▶ TASK STATEMENT
The reply should repeat all of the data word for word, with no pictures.

▶ DATA PROVIDED
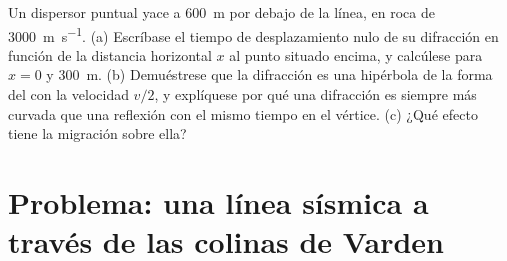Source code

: \begin{exercise}[$\star\star\star$]\label{exo:b3:exploration-seismology:12}
Un dispersor puntual yace a \qty{600}{m} por debajo de la línea, en roca de
\qty{3000}{m.s^{-1}}. (a) Escríbase el tiempo de desplazamiento nulo de su difracción en función de
la distancia horizontal $x$ al punto situado encima, y calcúlese para $x = 0$
y \qty{300}{m}. (b) Demuéstrese que la difracción es una hipérbola de la forma del
 con la velocidad $v/2$, y explíquese por qué una difracción es siempre más curvada que una
reflexión con el mismo tiempo en el vértice. (c) ¿Qué efecto tiene la migración sobre ella?
\end{exercise}

\section{Problema: una línea sísmica a través de las colinas de Varden}

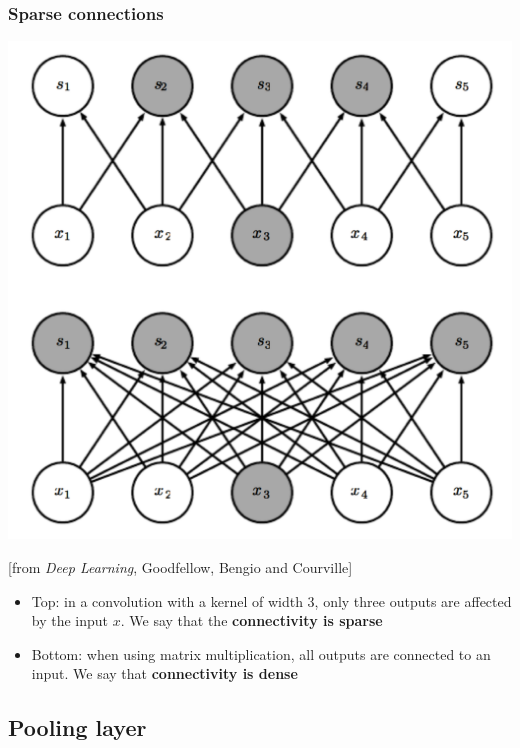 \begin{frame}
	\frametitle{Sparse connections}
	\begin{center}
		\includegraphics[width=0.5\textheight]{figs/weights-sharing1}
		
		{\small [from \emph{Deep Learning}, Goodfellow, Bengio and Courville]}
	\end{center}
	\begin{itemize}
		\medskip 
		
		\item Top: in a convolution with a kernel of width 3, only three outputs are affected by the input $x$. We say that the \textbf{connectivity is sparse} 
		
		\medskip 
		
		\item Bottom: when using matrix multiplication, all outputs are connected to an input. We say that \textbf{connectivity is dense}
	\end{itemize}
\end{frame}



\subsection{Pooling layer}

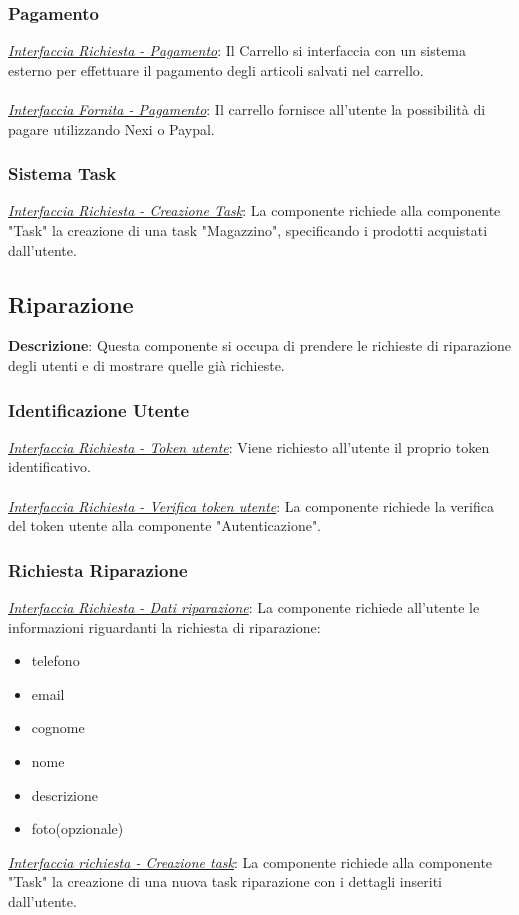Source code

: \documentclass{report}
\begin{document}
\subsubsection*{\indent \indent Pagamento}
\uline{\textit{Interfaccia Richiesta - Pagamento}}:
Il Carrello si interfaccia con un sistema esterno per effettuare il pagamento degli articoli salvati nel carrello.\\\\
\uline{\textit{Interfaccia Fornita - Pagamento}}:
Il carrello fornisce all'utente la possibilità di pagare utilizzando Nexi o Paypal.
\subsubsection*{\indent \indent Sistema Task}
\uline{\textit{Interfaccia Richiesta - Creazione Task}}:
La componente richiede alla componente "Task" la creazione di una task "Magazzino", specificando i prodotti acquistati dall'utente.
\subsection*{Riparazione}
\textbf{Descrizione}: Questa componente si occupa di prendere le richieste di riparazione degli utenti e di mostrare quelle già richieste.
\subsubsection*{\indent \indent Identificazione Utente}
\uline{\textit{Interfaccia Richiesta - Token utente}}: 
Viene richiesto all'utente il proprio token identificativo.\\\\
\uline{\textit{Interfaccia Richiesta - Verifica token utente}}:
La componente richiede la verifica del token utente alla componente "Autenticazione".
\subsubsection*{\indent \indent Richiesta Riparazione}
\uline{\textit{Interfaccia Richiesta - Dati riparazione}}:
La componente richiede all'utente le informazioni riguardanti la richiesta di riparazione:
\begin{itemize}
	\item telefono
	\item email
	\item cognome
	\item nome
	\item descrizione
	\item foto(opzionale)
\end{itemize}
\uline{\textit{Interfaccia richiesta - Creazione task}}: 
La componente richiede alla componente "Task" la creazione di una nuova task riparazione con i dettagli inseriti dall'utente.
\end{document}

▶ WRITTEN REPLY
Source code

: \begin{exercise}[$\star\star\star$]\label{exo:b3:exploration-seismology:12}
Un dispersor puntual yace a \qty{600}{m} por debajo de la línea, en roca de
\qty{3000}{m.s^{-1}}. (a) Escríbase el tiempo de desplazamiento nulo de su difracción en función de
la distancia horizontal $x$ al punto situado encima, y calcúlese para $x = 0$
y \qty{300}{m}. (b) Demuéstrese que la difracción es una hipérbola de la forma del
 con la velocidad $v/2$, y explíquese por qué una difracción es siempre más curvada que una
reflexión con el mismo tiempo en el vértice. (c) ¿Qué efecto tiene la migración sobre ella?
\end{exercise}

\section{Problema: una línea sísmica a través de las colinas de Varden}

 \begin{frame}
	\frametitle{Sparse connections}
	\begin{center}
		\includegraphics[width=0.5\textheight]{figs/weights-sharing1}
		
		{\small [from \emph{Deep Learning}, Goodfellow, Bengio and Courville]}
	\end{center}
	\begin{itemize}
		\medskip 
		
		\item Top: in a convolution with a kernel of width 3, only three outputs are affected by the input $x$. We say that the \textbf{connectivity is sparse} 
		
		\medskip 
		
		\item Bottom: when using matrix multiplication, all outputs are connected to an input. We say that \textbf{connectivity is dense}
	\end{itemize}
\end{frame}



\subsection{Pooling layer}

Source code

: \documentclass{report}
\begin{document}
\subsubsection*{\indent \indent Pagamento}
\uline{\textit{Interfaccia Richiesta - Pagamento}}:
Il Carrello si interfaccia con un sistema esterno per effettuare il pagamento degli articoli salvati nel carrello.\\\\
\uline{\textit{Interfaccia Fornita - Pagamento}}:
Il carrello fornisce all'utente la possibilità di pagare utilizzando Nexi o Paypal.
\subsubsection*{\indent \indent Sistema Task}
\uline{\textit{Interfaccia Richiesta - Creazione Task}}:
La componente richiede alla componente "Task" la creazione di una task "Magazzino", specificando i prodotti acquistati dall'utente.
\subsection*{Riparazione}
\textbf{Descrizione}: Questa componente si occupa di prendere le richieste di riparazione degli utenti e di mostrare quelle già richieste.
\subsubsection*{\indent \indent Identificazione Utente}
\uline{\textit{Interfaccia Richiesta - Token utente}}: 
Viene richiesto all'utente il proprio token identificativo.\\\\
\uline{\textit{Interfaccia Richiesta - Verifica token utente}}:
La componente richiede la verifica del token utente alla componente "Autenticazione".
\subsubsection*{\indent \indent Richiesta Riparazione}
\uline{\textit{Interfaccia Richiesta - Dati riparazione}}:
La componente richiede all'utente le informazioni riguardanti la richiesta di riparazione:
\begin{itemize}
	\item telefono
	\item email
	\item cognome
	\item nome
	\item descrizione
	\item foto(opzionale)
\end{itemize}
\uline{\textit{Interfaccia richiesta - Creazione task}}: 
La componente richiede alla componente "Task" la creazione di una nuova task riparazione con i dettagli inseriti dall'utente.
\end{document}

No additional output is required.